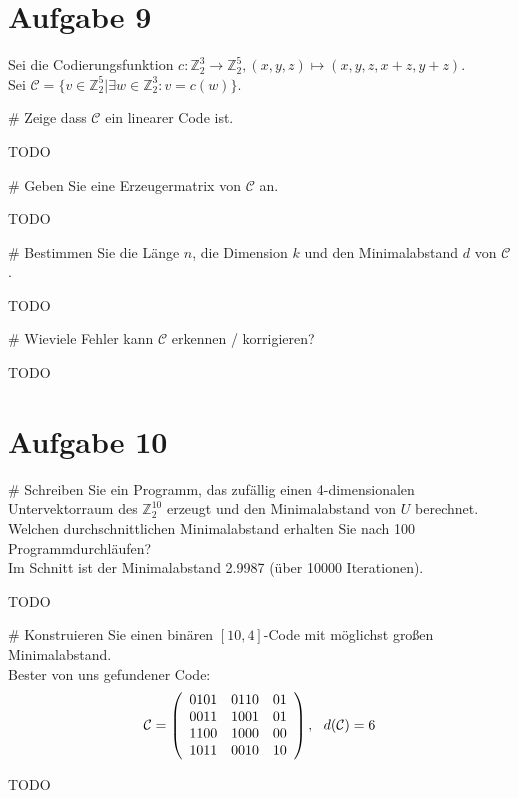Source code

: \section*{Aufgabe 9}

Sei die Codierungsfunktion $c: \mathbb{Z}^3_2 \rightarrow \mathbb{Z}^5_2 , (x,y,z) \mapsto (x,y,z,x+z,y+z)$.\\
Sei $\mathcal{C} = \lbrace v \in \mathbb{Z}^5_2 | \exists w \in \mathbb{Z}^3_2: v = c(w) \rbrace$.
\begin{myList}
#
Zeige dass $\mathcal{C}$ ein linearer Code ist.

TODO

#
Geben Sie eine Erzeugermatrix von $\mathcal{C}$ an.

TODO

#
Bestimmen Sie die Länge $n$, die Dimension $k$ und den Minimalabstand $d$ von $\mathcal{C}$.

TODO

#
Wieviele Fehler kann $\mathcal{C}$ erkennen /  korrigieren?

TODO
\end{myList}

\section*{Aufgabe 10}
\begin{myList}
#
Schreiben Sie ein Programm, das zufällig einen 4-dimensionalen Untervektorraum des $\mathbb{Z}^10_2$ erzeugt und den Minimalabstand von $U$ berechnet.
Welchen durchschnittlichen Minimalabstand erhalten Sie nach 100 Programmdurchläufen?\\
Im Schnitt ist der Minimalabstand 2.9987 (über 10000 Iterationen).

TODO

#
Konstruieren Sie einen binären $[10,4]$-Code mit möglichst großen Minimalabstand.\\
Bester von uns gefundener Code:\\
\begin{align*}
\mathcal{C} = \left( \begin{array}{ccc}
0101&0110&01\\
0011&1001&01\\
1100&1000&00\\
1011&0010&10
\end{array} \right),~~d(\mathcal{C})=6
\end{align*}

TODO
\end{myList}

=== What the exercise asks ===
Send back exactly the lines from the line with "Bester von uns gefundener Code:\\" through the end of the records.

=== Task solution ===
Bester von uns gefundener Code:\\
\begin{align*}
\mathcal{C} = \left( \begin{array}{ccc}
0101&0110&01\\
0011&1001&01\\
1100&1000&00\\
1011&0010&10
\end{array} \right),~~d(\mathcal{C})=6
\end{align*}

TODO
\end{myList}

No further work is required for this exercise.